Close to Iceland's Keflavík International Airport lies a special bridge. It connects two continents, America to the west and Europe to the east, as it lies across the point where two tectonic plates are diverging. A few minutes southwards from the bridge is Gunnuhver, a hot spring area named after a ghost.
16.09.2013 | 11:00
Crazy Little Land (JB)
Iceland. The country with the misleading name and an impulsive personality is becoming one of the most popular tourist destinations in the world. The city center of Reykjavík is full of people speaking tongues not native to this land from May to August, and the plan is to extend the peak season to all four seasons.
But what’s so interesting about Iceland?
Is it Icelander’s crazy mentality, the mentality that sometimes leads to rash decisions? Is it the weather that makes the nation’s people so unique?
Let’s talk about the food in Iceland. It’s a well known fact that Icelanders and Scandinavians have an affinity for liquorice, salty liquorice, sweet liquorice, and liquorice with chocolate. We just love our liquorice...

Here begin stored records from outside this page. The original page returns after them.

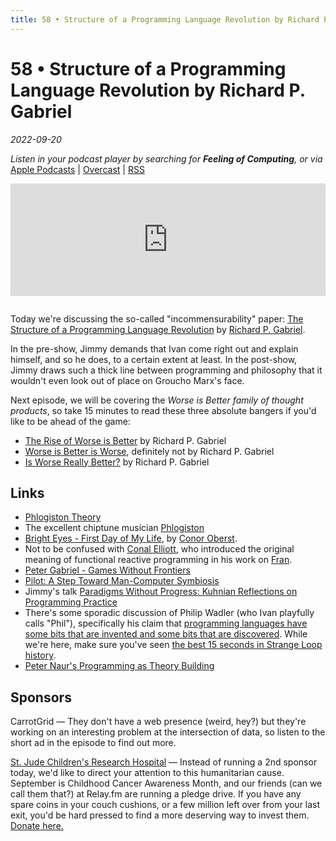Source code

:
 ```yaml
---
title: 58 • Structure of a Programming Language Revolution by Richard P. Gabriel
---
```


# 58 • Structure of a Programming Language Revolution by Richard P. Gabriel

_2022-09-20_

_Listen in your podcast player by searching for **Feeling of Computing**, or via_ [Apple Podcasts](https://podcasts.apple.com/podcast/feeling-of-computing/id1265527976) \| [Overcast](https://overcast.fm/itunes1265527976) \| [RSS](https://omny.fm/shows/future-of-coding/playlists/podcast.rss)

<iframe src="https://omny.fm/shows/future-of-coding/structure-of-a-programming-language-revolution-by-richard-p-gabriel/embed" width="100%" height="180" frameborder="0" style="margin-bottom: 1em"></iframe>

Today we're discussing the so-called "incommensurability" paper: [The Structure of a Programming Language Revolution](https://dreamsongs.com/Files/Incommensurability.pdf) by [Richard P. Gabriel](https://dreamsongs.com/).

In the pre-show, Jimmy demands that Ivan come right out and explain himself, and so he does, to a certain extent at least. In the post-show, Jimmy draws such a thick line between programming and philosophy that it wouldn't even look out of place on Groucho Marx's face.

Next episode, we will be covering the _Worse is Better family of thought products_, so take 15 minutes to read these three absolute bangers if you'd like to be ahead of the game:

- [The Rise of Worse is Better](https://dreamsongs.com/RiseOfWorseIsBetter.html) by Richard P. Gabriel
- [Worse is Better is Worse](https://www.dreamsongs.com/Files/worse-is-worse.pdf), definitely not by Richard P. Gabriel
- [Is Worse Really Better?](https://www.dreamsongs.com/Files/IsWorseReallyBetter.pdf) by Richard P. Gabriel

## Links

- [Phlogiston Theory](https://en.wikipedia.org/wiki/Phlogiston_theory)
- The excellent chiptune musician [Phlogiston](https://phlogiston.bandcamp.com)
- [Bright Eyes - First Day of My Life](https://www.youtube.com/watch?v=xUBYzpCNQ1I), by [Conor Oberst](https://en.wikipedia.org/wiki/Conor_Oberst).
- Not to be confused with [Conal Elliott](http://conal.net), who introduced the original meaning of functional reactive programming in his work on [Fran](http://conal.net/papers/icfp97/icfp97.pdf).
- [Peter Gabriel - Games Without Frontiers](https://www.youtube.com/watch?v=3xZmlUV8muY)
- [Pilot: A Step Toward Man-Computer Symbiosis](https://dspace.mit.edu/bitstream/handle/1721.1/6905/AITR-221.pdf)
- Jimmy's talk [Paradigms Without Progress: Kuhnian Reflections on Programming Practice](https://www.youtube.com/watch?v=TkPy7aLTtAw)
- There's some sporadic discussion of Philip Wadler (who Ivan playfully calls "Phil"), specifically his claim that [programming languages have some bits that are invented and some bits that are discovered](https://youtu.be/IOiZatlZtGU?t=1660). While we're here, make sure you've seen [the best 15 seconds in Strange Loop history](https://youtu.be/IOiZatlZtGU?t=2012).
- [Peter Naur's Programming as Theory Building](https://pages.cs.wisc.edu/~remzi/Naur.pdf)

## Sponsors

CarrotGrid — They don't have a web presence (weird, hey?) but they're working on an interesting problem at the intersection of data, so listen to the short ad in the episode to find out more.

[St. Jude Children's Research Hospital](https://tiltify.com/@futureofcoding/future-of-coding) — Instead of running a 2nd sponsor today, we'd like to direct your attention to this humanitarian cause. September is Childhood Cancer Awareness Month, and our friends (can we call them that?) at Relay.fm are running a pledge drive. If you have any spare coins in your couch cushions, or a few million left over from your last exit, you'd be hard pressed to find a more deserving way to invest them. [Donate here.](https://tiltify.com/@futureofcoding/future-of-coding)
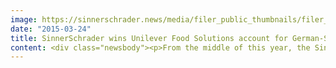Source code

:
 ```yaml
---
image: https://sinnerschrader.news/media/filer_public_thumbnails/filer_public/e8/2b/e82b8ad1-1fe9-4349-9c12-dc60a7d3315f/s2_teaser_unilever_720x450.jpg__480x288_q85_crop_subsampling-2_upscale.jpg
date: "2015-03-24"
title: SinnerSchrader wins Unilever Food Solutions account for German-Speaking Markets
content: <div class="newsbody"><p>From the middle of this year, the SinnerSchrader digital agency will assume responsibility of all marketing activities for Unilever Food Solutions in Germany, Austria and Switzerland. Alongside website design for German-speaking markets, the partnership will encompass in particular content, services and development of digital campaigns.</p><p>An interdisciplinary team won out in a pitch involving two other agencies. Unilever Food Solutions works at a global level with the Belgian <a href="https://www.emakina.com/">Emakina agency group</a>, with whom SinnerSchrader has had a strategic partnership on international projects since the beginning of 2013.</p><p>“We are delighted that we were able to convince yet another FMCG brand of the holistic way of thinking and working which characterises our team,” commented Nils Wollny, Managing Director for Strategy at SinnerSchrader, on winning the Unilever Food Solutions account. </p><p>Dietmar Wamser, Brand Manager for German-speaking markets at Unilever Food Solutions with responsibility for the pitch, added&#58; “SinnerSchrader was impressive in demonstrating the enormous potential which lies in our digital brand presence. We are really looking forward to working together with the agency in bringing to life the ideas put forward.“</p><p></p><p><a class="news-backlink" href="/en/"><svg class="svg-ico svg-ico--arrow-left"><use xlink&#58;href="#arrow-down"></use></svg>Back to the overview</a></p></div>
---
```

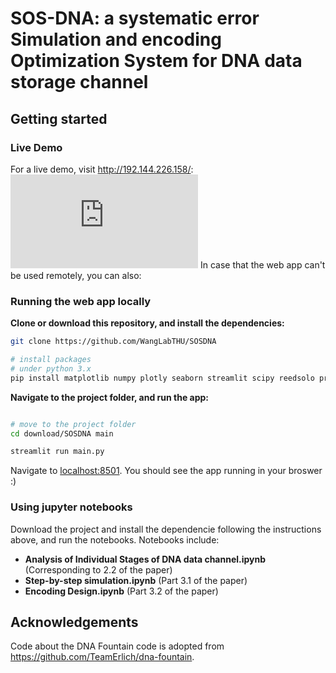 # SOS-DNA: a systematic error Simulation and encoding Optimization System for DNA data storage channel 

## Getting started

### Live Demo
For a live demo, visit http://192.144.226.158/:
![app](https://github.com/WangLabTHU/SOSDNA/edit/main/Readme.md)
In case that the web app can't be used remotely, you can also:

### Running the web app locally 

**Clone or download this repository, and install the dependencies:**

```bash
git clone https://github.com/WangLabTHU/SOSDNA

# install packages
# under python 3.x
pip install matplotlib numpy plotly seaborn streamlit scipy reedsolo prettytable

```

**Navigate to the project folder,  and run the app:**

```bash

# move to the project folder
cd download/SOSDNA main

streamlit run main.py
```

Navigate to [localhost:8501](https://localhost:8501/). You should see the app running in your broswer :)


### Using jupyter notebooks

Download the project and install the dependencie following the instructions above, and run the notebooks. Notebooks include:

* **Analysis of Individual Stages of DNA data channel.ipynb** (Corresponding to 2.2 of the paper)
* **Step-by-step simulation.ipynb** (Part 3.1 of the paper)
* **Encoding Design.ipynb** (Part 3.2 of the paper)

## Acknowledgements
Code about the DNA Fountain code is adopted from https://github.com/TeamErlich/dna-fountain.



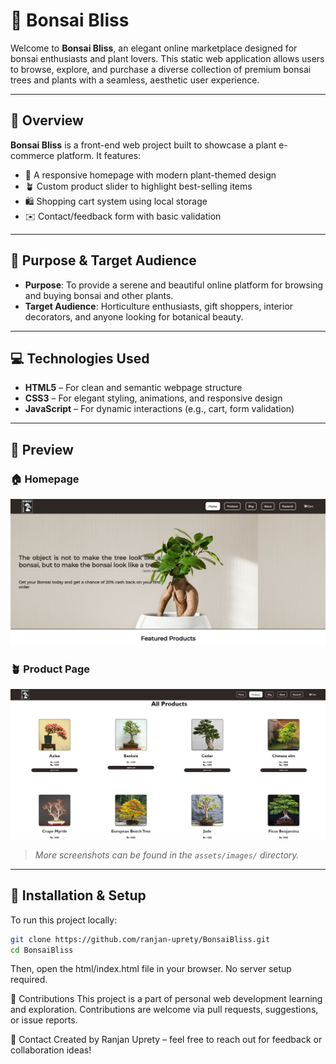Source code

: # 🌿 Bonsai Bliss

Welcome to **Bonsai Bliss**, an elegant online marketplace designed for bonsai enthusiasts and plant lovers. This static web application allows users to browse, explore, and purchase a diverse collection of premium bonsai trees and plants with a seamless, aesthetic user experience.

---

## 🛒 Overview

**Bonsai Bliss** is a front-end web project built to showcase a plant e-commerce platform. It features:

- 🌱 A responsive homepage with modern plant-themed design  
- 🪴 Custom product slider to highlight best-selling items  
- 🛍️ Shopping cart system using local storage  
- ✉️ Contact/feedback form with basic validation  

---

## 🎯 Purpose & Target Audience

- **Purpose**: To provide a serene and beautiful online platform for browsing and buying bonsai and other plants.
- **Target Audience**: Horticulture enthusiasts, gift shoppers, interior decorators, and anyone looking for botanical beauty.

---

## 💻 Technologies Used

- **HTML5** – For clean and semantic webpage structure  
- **CSS3** – For elegant styling, animations, and responsive design  
- **JavaScript** – For dynamic interactions (e.g., cart, form validation)

---

## 📸 Preview

### 🏠 Homepage
![Homepage](Assets/images/home.jpg)


### 🪴 Product Page
![Product Page](Assets/images/productpage.jpg)


> _More screenshots can be found in the `assets/images/` directory._

---

## 🚀 Installation & Setup

To run this project locally:

```bash
git clone https://github.com/ranjan-uprety/BonsaiBliss.git
cd BonsaiBliss

```

Then, open the html/index.html file in your browser. No server setup required.

🙌 Contributions
This project is a part of personal web development learning and exploration.
Contributions are welcome via pull requests, suggestions, or issue reports.

📧 Contact
Created by Ranjan Uprety – feel free to reach out for feedback or collaboration ideas!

If the black Magnum was an Icelandic product it’d be the liquorice flavor, not the continental espresso flavor. An espresso flavored ice cream would spelled erroneously “expresso.”
Then there’s our obsession with feeding foreign visitors with food either smoked to death and or bitter-tasting at best. And we dedicate a whole month (mid-January to mid-February) to celebrate the limited food selection of our impoverished forefathers. The irony is that the Þorri buffets—Þorri being the fourth month of winter on the old Norse calendar—are far from cheap.
When we’re not celebrating food with questionably dubious taste we read books. We read and read and gift wrap books for other people to read. The peak season for authors is around Christmas because the holiday season is to authors like the New York Fashion Week is to Vera Wang.
Sure, there are some books that aren’t anything more than mediocre. But it’s surprising how many quality books we produce. Iceland produces more books per capita than any other country. And no, we don’t write them on sheep skin anymore so the writing process is much quicker.
We also have the coolest water. And I mean it’s cool because we drink it straight from the tap and it doesn’t taste like chlorine.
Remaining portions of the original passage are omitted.